At The Childrens Clinic, Christchurch, Dr Rodney Ford will organise the HLA DQ2/DQ8 gene tests if it is appropriate. Your GP can also request this for you.
The “coeliac gene” can be tested for by the blood test: HLA (DQ2/DQ8).
The result is reported as either “detected” or “not detected“.
Gene Detected (DQ2 or/and DQ8)
This means that you/your child does have the genetic ability to develop gut damage with continued eating of gluten. However, this does not mean that you/your child has coeliac disease.
In population studies, about 1 in 4 people (25%) have these genes. As coeliac disease is found in 1 in 100 people, if you carry the “coeliac gene” you have a 1-in-25 chance of getting coeliac disease. Therefore, this DQ2/DQ8 gene is only indicative of the possibility of developing coeliac disease.
People with coeliac disease usually have the coeliac gene (over 98% of coeliacs carry this gene).
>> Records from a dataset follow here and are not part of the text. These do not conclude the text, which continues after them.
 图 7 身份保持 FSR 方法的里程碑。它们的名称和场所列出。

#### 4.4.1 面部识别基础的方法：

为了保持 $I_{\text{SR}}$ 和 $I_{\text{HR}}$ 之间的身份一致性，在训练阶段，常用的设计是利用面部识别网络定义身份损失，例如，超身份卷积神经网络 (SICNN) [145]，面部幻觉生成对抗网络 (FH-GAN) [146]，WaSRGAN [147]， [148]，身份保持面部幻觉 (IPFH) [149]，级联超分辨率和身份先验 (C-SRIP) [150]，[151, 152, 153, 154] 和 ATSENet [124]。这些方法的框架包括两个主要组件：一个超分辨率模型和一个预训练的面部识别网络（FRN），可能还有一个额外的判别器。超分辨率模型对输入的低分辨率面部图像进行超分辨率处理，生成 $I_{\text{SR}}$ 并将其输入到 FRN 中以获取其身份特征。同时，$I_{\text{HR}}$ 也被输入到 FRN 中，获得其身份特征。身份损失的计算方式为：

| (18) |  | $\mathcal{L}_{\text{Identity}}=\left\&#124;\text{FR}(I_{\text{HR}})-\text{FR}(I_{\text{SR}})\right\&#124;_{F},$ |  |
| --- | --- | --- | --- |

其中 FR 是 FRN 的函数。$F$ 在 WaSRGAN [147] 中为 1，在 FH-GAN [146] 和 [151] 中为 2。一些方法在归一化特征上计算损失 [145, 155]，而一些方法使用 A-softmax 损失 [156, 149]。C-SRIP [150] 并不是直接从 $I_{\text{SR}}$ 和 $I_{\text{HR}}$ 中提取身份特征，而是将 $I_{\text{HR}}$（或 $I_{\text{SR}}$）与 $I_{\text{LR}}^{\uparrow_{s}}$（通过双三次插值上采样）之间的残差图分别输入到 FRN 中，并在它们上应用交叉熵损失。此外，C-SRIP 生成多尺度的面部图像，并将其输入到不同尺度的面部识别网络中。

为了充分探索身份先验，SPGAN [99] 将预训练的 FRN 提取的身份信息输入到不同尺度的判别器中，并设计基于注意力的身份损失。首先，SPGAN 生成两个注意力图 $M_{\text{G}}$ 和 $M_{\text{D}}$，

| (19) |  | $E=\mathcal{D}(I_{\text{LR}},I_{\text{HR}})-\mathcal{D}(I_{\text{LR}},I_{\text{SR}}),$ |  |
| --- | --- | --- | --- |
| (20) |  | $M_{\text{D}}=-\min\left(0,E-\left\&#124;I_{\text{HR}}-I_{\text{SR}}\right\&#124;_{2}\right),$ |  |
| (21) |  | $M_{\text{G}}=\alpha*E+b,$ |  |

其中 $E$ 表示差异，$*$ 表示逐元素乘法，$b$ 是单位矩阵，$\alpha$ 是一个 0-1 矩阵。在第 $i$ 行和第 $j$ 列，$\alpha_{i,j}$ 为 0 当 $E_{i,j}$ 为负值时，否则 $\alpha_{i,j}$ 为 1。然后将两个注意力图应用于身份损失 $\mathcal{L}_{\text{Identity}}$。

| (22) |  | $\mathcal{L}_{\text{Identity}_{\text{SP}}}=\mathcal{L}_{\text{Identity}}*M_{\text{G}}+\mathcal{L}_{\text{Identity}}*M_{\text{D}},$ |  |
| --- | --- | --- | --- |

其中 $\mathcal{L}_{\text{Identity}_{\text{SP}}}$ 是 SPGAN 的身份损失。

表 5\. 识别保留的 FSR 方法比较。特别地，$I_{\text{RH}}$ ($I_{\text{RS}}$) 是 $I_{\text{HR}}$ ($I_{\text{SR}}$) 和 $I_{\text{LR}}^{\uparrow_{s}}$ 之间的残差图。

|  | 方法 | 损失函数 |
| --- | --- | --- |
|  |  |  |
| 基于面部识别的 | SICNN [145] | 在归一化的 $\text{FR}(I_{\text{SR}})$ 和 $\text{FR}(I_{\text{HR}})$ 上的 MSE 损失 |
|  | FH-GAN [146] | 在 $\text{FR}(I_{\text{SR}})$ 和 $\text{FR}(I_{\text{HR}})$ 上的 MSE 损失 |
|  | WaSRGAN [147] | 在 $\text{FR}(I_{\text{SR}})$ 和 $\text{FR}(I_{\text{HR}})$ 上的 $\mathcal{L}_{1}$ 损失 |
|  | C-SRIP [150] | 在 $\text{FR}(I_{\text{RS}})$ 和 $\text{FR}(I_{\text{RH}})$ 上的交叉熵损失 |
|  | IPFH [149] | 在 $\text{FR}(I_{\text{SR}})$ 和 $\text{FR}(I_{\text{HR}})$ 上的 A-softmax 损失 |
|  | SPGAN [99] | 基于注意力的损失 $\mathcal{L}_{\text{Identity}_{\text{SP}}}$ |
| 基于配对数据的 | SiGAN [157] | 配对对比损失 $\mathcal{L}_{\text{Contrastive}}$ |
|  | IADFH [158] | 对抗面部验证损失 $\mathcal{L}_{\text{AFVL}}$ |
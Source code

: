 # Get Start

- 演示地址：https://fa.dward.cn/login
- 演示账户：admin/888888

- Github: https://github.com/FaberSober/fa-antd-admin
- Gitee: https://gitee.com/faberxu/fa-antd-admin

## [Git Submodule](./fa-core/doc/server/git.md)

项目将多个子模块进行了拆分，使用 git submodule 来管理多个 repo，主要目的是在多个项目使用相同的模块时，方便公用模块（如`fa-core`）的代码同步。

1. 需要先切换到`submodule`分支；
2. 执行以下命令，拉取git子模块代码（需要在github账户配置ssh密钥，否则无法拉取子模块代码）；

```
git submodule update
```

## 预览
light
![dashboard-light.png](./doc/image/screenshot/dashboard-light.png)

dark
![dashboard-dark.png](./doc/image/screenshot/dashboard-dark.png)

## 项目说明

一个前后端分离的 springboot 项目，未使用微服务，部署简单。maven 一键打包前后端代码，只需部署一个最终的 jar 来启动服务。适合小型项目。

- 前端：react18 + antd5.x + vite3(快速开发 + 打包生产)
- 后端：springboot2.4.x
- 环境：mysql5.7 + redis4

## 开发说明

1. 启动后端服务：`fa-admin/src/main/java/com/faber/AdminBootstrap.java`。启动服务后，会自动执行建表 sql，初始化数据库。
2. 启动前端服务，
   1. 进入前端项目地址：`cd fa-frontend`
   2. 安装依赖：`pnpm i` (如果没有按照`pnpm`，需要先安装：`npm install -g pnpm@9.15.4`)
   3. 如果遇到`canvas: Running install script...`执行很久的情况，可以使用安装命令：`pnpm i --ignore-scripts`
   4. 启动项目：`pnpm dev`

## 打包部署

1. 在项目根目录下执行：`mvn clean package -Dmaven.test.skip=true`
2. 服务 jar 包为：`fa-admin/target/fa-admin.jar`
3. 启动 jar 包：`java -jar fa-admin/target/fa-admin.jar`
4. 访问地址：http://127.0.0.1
This gene has been characterised as HLA type DQ2 or DQ8. If either of these genes are detected, then it means that you have the genetic possibility of developing coeliac disease, if you continue eating gluten.
Gene NOT Detected
If the gene is NOT detected, that means that it is very unlikely that you would develop coeliac disease (in a group of 100 coeliacs, between 1-2% will not have the coeliac gene). However, this test does not rule out the presence of gluten sensitivity.
Coeliac disease vs gluten-sensitivity. In coeliac disease, there is damage to the small bowel mucosa by the toxic inflammatory affects of gluten on the bowel. This bowel damage is associated with a high tTG antibody and high DGP antibodies. On small bowel biopsy (by endoscopy) abnormal tissue is found which is called villous atrophy. In gluten-sensitivity, there is no bowel damage. But many symptoms that can be caused by gluten. Gluten-sensitivity (the Gluten Syndrome) is not restricted to people with the coeliac gene, although it is found more often in people with a positive gene test.
Value of test. The coeliac gene is a useful test to decide who should go ahead to have a small bowel biopsy. Also, to identify those people who need ongoing surveillance for developing coeliac disease. If you do have coeliac disease this means that you need to be gluten free life-long.
A negative gene test does not rule out gluten sensitivity. Unfortunately, most people who are gluten-sensitive are extremely sensitive to gluten: even trace amounts of gluten causing symptoms.
We hope this helps you understand the place of this “gene” test.